■ Task
Please set down each record exactly as it appears, but leave out any pictures.

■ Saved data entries
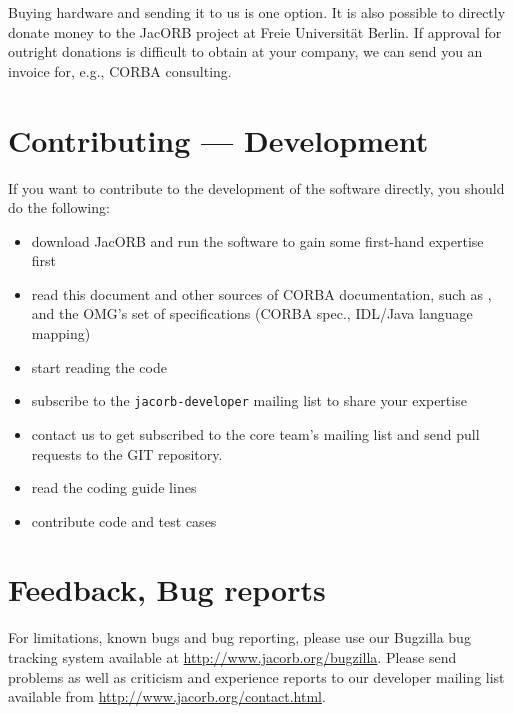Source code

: Buying hardware and sending it to us is one option. It is also
possible to directly donate money to the JacORB project at Freie
Universit{\"a}t Berlin. If approval for outright donations is
difficult to obtain at your company, we can send you an invoice for,
e.g., CORBA consulting.

\section{Contributing --- Development}

If you want to contribute to the development of the software directly,
you should do the following:

\begin{itemize}
\item download JacORB and run the software to gain some first-hand
  expertise first
\item read this document and other sources of CORBA documentation,
  such as \cite{Brose2001a}, and the OMG's set of specifications
  (CORBA spec., IDL/Java language mapping)
\item start reading the code
\item subscribe to the {\tt jacorb-developer} mailing list to share
  your expertise
\item contact us to get subscribed to the core team's mailing list and
  send pull requests to the GIT repository.
\item read the coding guide lines
\item contribute code and test cases
\end{itemize}

\section{Feedback, Bug reports}

For limitations, known bugs and bug reporting, please use our Bugzilla
bug tracking system available at
\href{http://www.jacorb.org/bugzilla}{http://www.jacorb.org/bugzilla}.
Please send problems as well as criticism and experience reports to our
developer mailing list available from
\href{http://www.jacorb.org/contact.html}{http://www.jacorb.org/contact.html}.


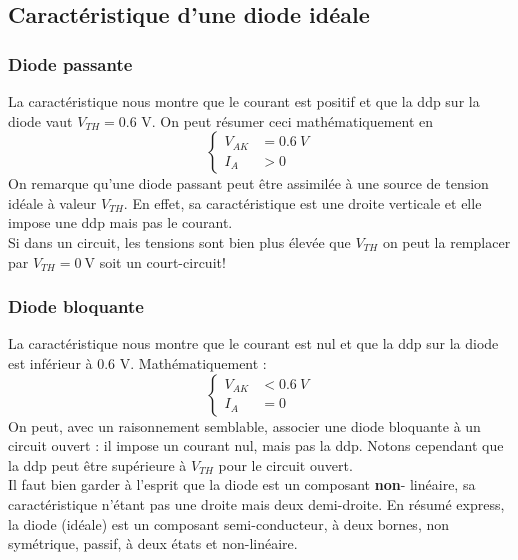 		\subsection{Caractéristique d'une diode idéale}
			\subsubsection{Diode passante}
			La caractéristique nous montre que le courant est positif et que la 
			ddp sur la diode vaut $V_{TH} = 0.6$ V. On peut résumer ceci 
			mathématiquement en
			\begin{equation}
			\left\{\begin{array}{ll}
			V_{AK} &= 0.6\ V\\
			I_A &> 0
			\end{array}\right.
			\end{equation}
			On remarque qu'une diode passant peut être assimilée à une source de 
			tension idéale à valeur $V_{TH}$. En effet, sa caractéristique est une 
			droite verticale et elle impose une ddp mais pas le courant.\\
			Si dans un circuit, les tensions sont bien plus élevée que $V_{TH}$ on 
			peut la remplacer par $V_{TH}=\SI{0}{\volt}$ soit un court-circuit!
			
			\subsubsection{Diode bloquante}
			La caractéristique nous montre que le courant est nul et que la ddp sur 
			la diode est inférieur à 0.6 V. Mathématiquement :
			\begin{equation}
			\left\{\begin{array}{ll}
			V_{AK} &< 0.6\ V\\
			I_A &= 0
			\end{array}\right.
			\end{equation}	
			On peut, avec un raisonnement semblable, associer une diode bloquante à
			un circuit ouvert : il impose un courant nul, mais pas la ddp. Notons 
			cependant que la ddp peut être supérieure à $V_{TH}$ pour le circuit 
			ouvert.\\
			
		Il faut bien garder à l'esprit que la diode est un composant \textbf{non}-
		linéaire, sa caractéristique n'étant pas une droite mais deux demi-droite. 
		En résumé express, la diode (idéale) est un composant semi-conducteur, à deux
		bornes, non symétrique, passif, à deux états et non-linéaire.
		
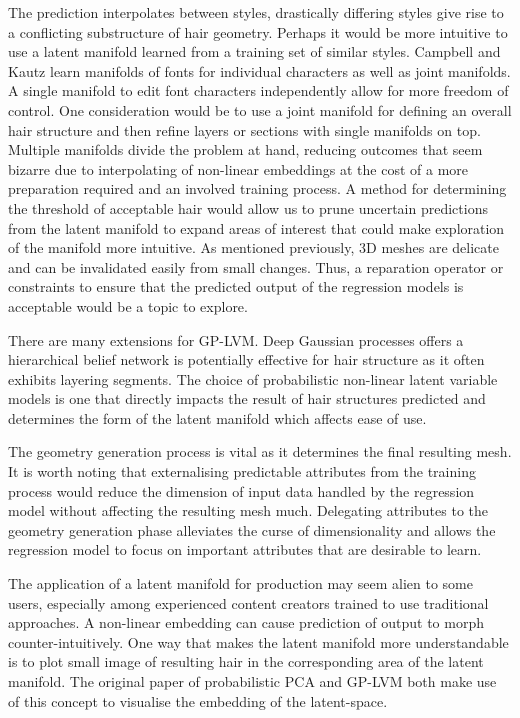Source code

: \documentclass[ %
author={Dillon Keith Diep},
supervisor={Dr. Carl Henrik Ek},
degree={MEng},
title={ART-CG Hair:},
subtitle={Assisted Real-time Content Generation of Stylised Virtual Hair},
type={Research},
year={2017} ]{dissertation}
\begin{document}
The prediction interpolates between styles, drastically differing styles give rise to a conflicting substructure of hair geometry. Perhaps it would be more intuitive to use a latent manifold learned from a training set of similar styles. Campbell and Kautz \cite{fontmanifold} learn manifolds of fonts for individual characters as well as joint manifolds. A single manifold to edit font characters independently allow for more freedom of control. One consideration would be to use a joint manifold for defining an overall hair structure and then refine layers or sections with single manifolds on top. Multiple manifolds divide the problem at hand, reducing outcomes that seem bizarre due to interpolating of non-linear embeddings at the cost of a more preparation required and an involved training process.
A method for determining the threshold of acceptable hair would allow us to prune uncertain predictions from the latent manifold to expand areas of interest that could make exploration of the manifold more intuitive. 
As mentioned previously, 3D meshes are delicate and can be invalidated easily from small changes. Thus, a reparation operator or constraints to ensure that the predicted output of the regression models is acceptable would be a topic to explore.

There are many extensions for GP-LVM. Deep Gaussian processes \cite{deepgp} offers a hierarchical belief network is potentially effective for hair structure as it often exhibits layering segments.
The choice of probabilistic non-linear latent variable models is one that directly impacts the result of hair structures predicted and determines the form of the latent manifold which affects ease of use.

The geometry generation process is vital as it determines the final resulting mesh. It is worth noting that externalising predictable attributes from the training process would reduce the dimension of input data handled by the regression model without affecting the resulting mesh much. Delegating attributes to the geometry generation phase alleviates the curse of dimensionality and allows the regression model to focus on important attributes that are desirable to learn.

The application of a latent manifold for production may seem alien to some users, especially among experienced content creators trained to use traditional approaches. A non-linear embedding can cause prediction of output to morph counter-intuitively. One way that makes the latent manifold more understandable is to plot small image of resulting hair in the corresponding area of the latent manifold. The original paper of probabilistic PCA and GP-LVM both make use of this concept to visualise the embedding of the latent-space.
\end{document}
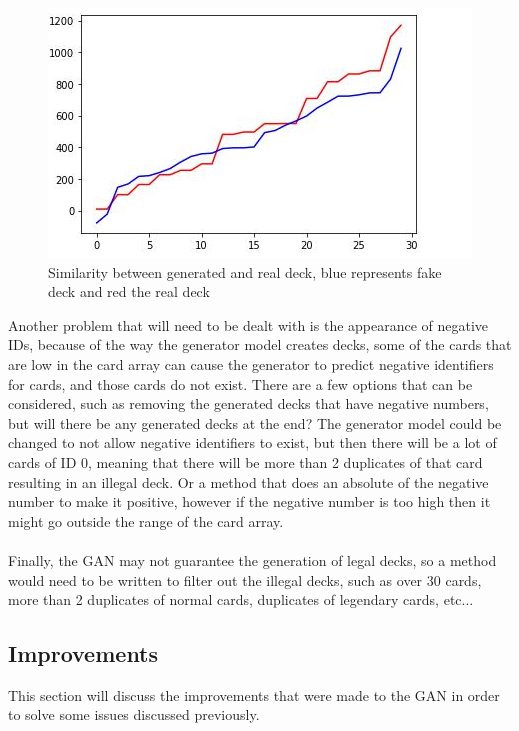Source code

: \documentclass{report} %
\begin{document}
\begin{figure}[H]
\centering
\includegraphics[width=1\textwidth]{initialTraining}
\caption{Similarity between generated and real deck, blue represents fake deck and red the real deck \protect}
\label{board}
\end{figure}

Another problem that will need to be dealt with is the appearance of negative IDs, because of the way the generator model creates decks, some of the cards that are low in the card array can cause the generator to predict negative identifiers for cards, and those cards do not exist. There are a few options that can be considered, such as removing the generated decks that have negative numbers, but will there be any generated decks at the end? The generator model could be changed to not allow negative identifiers to exist, but then there will be a lot of cards of ID 0, meaning that there will be more than 2 duplicates of that card resulting in an illegal deck. Or a method that does an absolute of the negative number to make it positive, however if the negative number is too high then it might go outside the range of the card array.\\ \\
Finally, the GAN may not guarantee the generation of legal decks, so a method would need to be written to filter out the illegal decks, such as over 30 cards, more than 2 duplicates of normal cards, duplicates of legendary cards, etc...

\subsection{Improvements}
This section will discuss the improvements that were made to the GAN in order to solve some issues discussed previously.
\end{document}
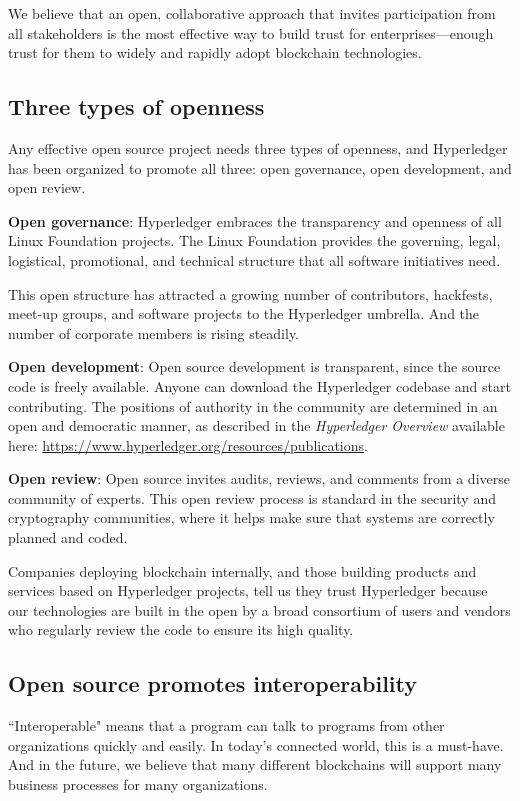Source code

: We believe that an open, collaborative approach that invites participation from all stakeholders is the most effective way to build trust for enterprises---enough trust for them to widely and rapidly adopt blockchain technologies. 

\subsection{Three types of openness}
Any effective open source project needs three types of openness, and Hyperledger has been organized to promote all three: open governance, open development, and open review.

\textbf{Open governance}: 
Hyperledger embraces the transparency and openness of all Linux Foundation projects. 
The Linux Foundation provides the governing, legal, logistical, promotional, and technical structure that all software initiatives need. 

This open structure has attracted a growing number of contributors, hackfests, meet-up groups, and software projects to the Hyperledger umbrella. 
And the number of corporate members is rising steadily. 

\textbf{Open development}: 
Open source development is transparent, since the source code is freely available. Anyone can download the Hyperledger codebase and start contributing. The positions of authority in the community are determined in an open and democratic manner, as described in the \emph{Hyperledger Overview} available here: \url{https://www.hyperledger.org/resources/publications}.

\textbf{Open review}:
Open source invites audits, reviews, and comments from a diverse community of experts. 
This open review process is standard in the security and cryptography communities, where it helps make sure that systems are correctly planned and coded. 

Companies deploying blockchain internally, and those building products and services based on Hyperledger projects, tell us they trust Hyperledger because our technologies are built in the open by a broad consortium of users and vendors who regularly review the code to ensure its high quality. 

\subsection{Open source promotes interoperability}
``Interoperable" means that a program can talk to programs from other organizations quickly and easily. In today's connected world, this is a must-have.
And in the future, we believe that many different blockchains will support many business processes for many organizations.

■ Task response
Source code

: Buying hardware and sending it to us is one option. It is also
possible to directly donate money to the JacORB project at Freie
Universit{\"a}t Berlin. If approval for outright donations is
difficult to obtain at your company, we can send you an invoice for,
e.g., CORBA consulting.

\section{Contributing --- Development}

If you want to contribute to the development of the software directly,
you should do the following:

\begin{itemize}
\item download JacORB and run the software to gain some first-hand
  expertise first
\item read this document and other sources of CORBA documentation,
  such as \cite{Brose2001a}, and the OMG's set of specifications
  (CORBA spec., IDL/Java language mapping)
\item start reading the code
\item subscribe to the {\tt jacorb-developer} mailing list to share
  your expertise
\item contact us to get subscribed to the core team's mailing list and
  send pull requests to the GIT repository.
\item read the coding guide lines
\item contribute code and test cases
\end{itemize}

\section{Feedback, Bug reports}

For limitations, known bugs and bug reporting, please use our Bugzilla
bug tracking system available at
\href{http://www.jacorb.org/bugzilla}{http://www.jacorb.org/bugzilla}.
Please send problems as well as criticism and experience reports to our
developer mailing list available from
\href{http://www.jacorb.org/contact.html}{http://www.jacorb.org/contact.html}.


 		\subsection{Caractéristique d'une diode idéale}
			\subsubsection{Diode passante}
			La caractéristique nous montre que le courant est positif et que la 
			ddp sur la diode vaut $V_{TH} = 0.6$ V. On peut résumer ceci 
			mathématiquement en
			\begin{equation}
			\left\{\begin{array}{ll}
			V_{AK} &= 0.6\ V\\
			I_A &> 0
			\end{array}\right.
			\end{equation}
			On remarque qu'une diode passant peut être assimilée à une source de 
			tension idéale à valeur $V_{TH}$. En effet, sa caractéristique est une 
			droite verticale et elle impose une ddp mais pas le courant.\\
			Si dans un circuit, les tensions sont bien plus élevée que $V_{TH}$ on 
			peut la remplacer par $V_{TH}=\SI{0}{\volt}$ soit un court-circuit!
			
			\subsubsection{Diode bloquante}
			La caractéristique nous montre que le courant est nul et que la ddp sur 
			la diode est inférieur à 0.6 V. Mathématiquement :
			\begin{equation}
			\left\{\begin{array}{ll}
			V_{AK} &< 0.6\ V\\
			I_A &= 0
			\end{array}\right.
			\end{equation}	
			On peut, avec un raisonnement semblable, associer une diode bloquante à
			un circuit ouvert : il impose un courant nul, mais pas la ddp. Notons 
			cependant que la ddp peut être supérieure à $V_{TH}$ pour le circuit 
			ouvert.\\
			
		Il faut bien garder à l'esprit que la diode est un composant \textbf{non}-
		linéaire, sa caractéristique n'étant pas une droite mais deux demi-droite. 
		En résumé express, la diode (idéale) est un composant semi-conducteur, à deux
		bornes, non symétrique, passif, à deux états et non-linéaire.
		
Source code

: \documentclass[ %
author={Dillon Keith Diep},
supervisor={Dr. Carl Henrik Ek},
degree={MEng},
title={ART-CG Hair:},
subtitle={Assisted Real-time Content Generation of Stylised Virtual Hair},
type={Research},
year={2017} ]{dissertation}
\begin{document}
The prediction interpolates between styles, drastically differing styles give rise to a conflicting substructure of hair geometry. Perhaps it would be more intuitive to use a latent manifold learned from a training set of similar styles. Campbell and Kautz \cite{fontmanifold} learn manifolds of fonts for individual characters as well as joint manifolds. A single manifold to edit font characters independently allow for more freedom of control. One consideration would be to use a joint manifold for defining an overall hair structure and then refine layers or sections with single manifolds on top. Multiple manifolds divide the problem at hand, reducing outcomes that seem bizarre due to interpolating of non-linear embeddings at the cost of a more preparation required and an involved training process.
A method for determining the threshold of acceptable hair would allow us to prune uncertain predictions from the latent manifold to expand areas of interest that could make exploration of the manifold more intuitive. 
As mentioned previously, 3D meshes are delicate and can be invalidated easily from small changes. Thus, a reparation operator or constraints to ensure that the predicted output of the regression models is acceptable would be a topic to explore.

There are many extensions for GP-LVM. Deep Gaussian processes \cite{deepgp} offers a hierarchical belief network is potentially effective for hair structure as it often exhibits layering segments.
The choice of probabilistic non-linear latent variable models is one that directly impacts the result of hair structures predicted and determines the form of the latent manifold which affects ease of use.

The geometry generation process is vital as it determines the final resulting mesh. It is worth noting that externalising predictable attributes from the training process would reduce the dimension of input data handled by the regression model without affecting the resulting mesh much. Delegating attributes to the geometry generation phase alleviates the curse of dimensionality and allows the regression model to focus on important attributes that are desirable to learn.

The application of a latent manifold for production may seem alien to some users, especially among experienced content creators trained to use traditional approaches. A non-linear embedding can cause prediction of output to morph counter-intuitively. One way that makes the latent manifold more understandable is to plot small image of resulting hair in the corresponding area of the latent manifold. The original paper of probabilistic PCA and GP-LVM both make use of this concept to visualise the embedding of the latent-space.
\end{document}
Source code

: \documentclass{report} %
\begin{document}
\begin{figure}[H]
\centering
\includegraphics[width=1\textwidth]{initialTraining}
\caption{Similarity between generated and real deck, blue represents fake deck and red the real deck \protect}
\label{board}
\end{figure}

Another problem that will need to be dealt with is the appearance of negative IDs, because of the way the generator model creates decks, some of the cards that are low in the card array can cause the generator to predict negative identifiers for cards, and those cards do not exist. There are a few options that can be considered, such as removing the generated decks that have negative numbers, but will there be any generated decks at the end? The generator model could be changed to not allow negative identifiers to exist, but then there will be a lot of cards of ID 0, meaning that there will be more than 2 duplicates of that card resulting in an illegal deck. Or a method that does an absolute of the negative number to make it positive, however if the negative number is too high then it might go outside the range of the card array.\\ \\
Finally, the GAN may not guarantee the generation of legal decks, so a method would need to be written to filter out the illegal decks, such as over 30 cards, more than 2 duplicates of normal cards, duplicates of legendary cards, etc...

\subsection{Improvements}
This section will discuss the improvements that were made to the GAN in order to solve some issues discussed previously.
\end{document}
Source code

: We believe that an open, collaborative approach that invites participation from all stakeholders is the most effective way to build trust for enterprises---enough trust for them to widely and rapidly adopt blockchain technologies. 

\subsection{Three types of openness}
Any effective open source project needs three types of openness, and Hyperledger has been organized to promote all three: open governance, open development, and open review.

\textbf{Open governance}: 
Hyperledger embraces the transparency and openness of all Linux Foundation projects. 
The Linux Foundation provides the governing, legal, logistical, promotional, and technical structure that all software initiatives need. 

This open structure has attracted a growing number of contributors, hackfests, meet-up groups, and software projects to the Hyperledger umbrella. 
And the number of corporate members is rising steadily. 

\textbf{Open development}: 
Open source development is transparent, since the source code is freely available. Anyone can download the Hyperledger codebase and start contributing. The positions of authority in the community are determined in an open and democratic manner, as described in the \emph{Hyperledger Overview} available here: \url{https://www.hyperledger.org/resources/publications}.

\textbf{Open review}:
Open source invites audits, reviews, and comments from a diverse community of experts. 
This open review process is standard in the security and cryptography communities, where it helps make sure that systems are correctly planned and coded. 

Companies deploying blockchain internally, and those building products and services based on Hyperledger projects, tell us they trust Hyperledger because our technologies are built in the open by a broad consortium of users and vendors who regularly review the code to ensure its high quality. 

\subsection{Open source promotes interoperability}
``Interoperable" means that a program can talk to programs from other organizations quickly and easily. In today's connected world, this is a must-have.
And in the future, we believe that many different blockchains will support many business processes for many organizations.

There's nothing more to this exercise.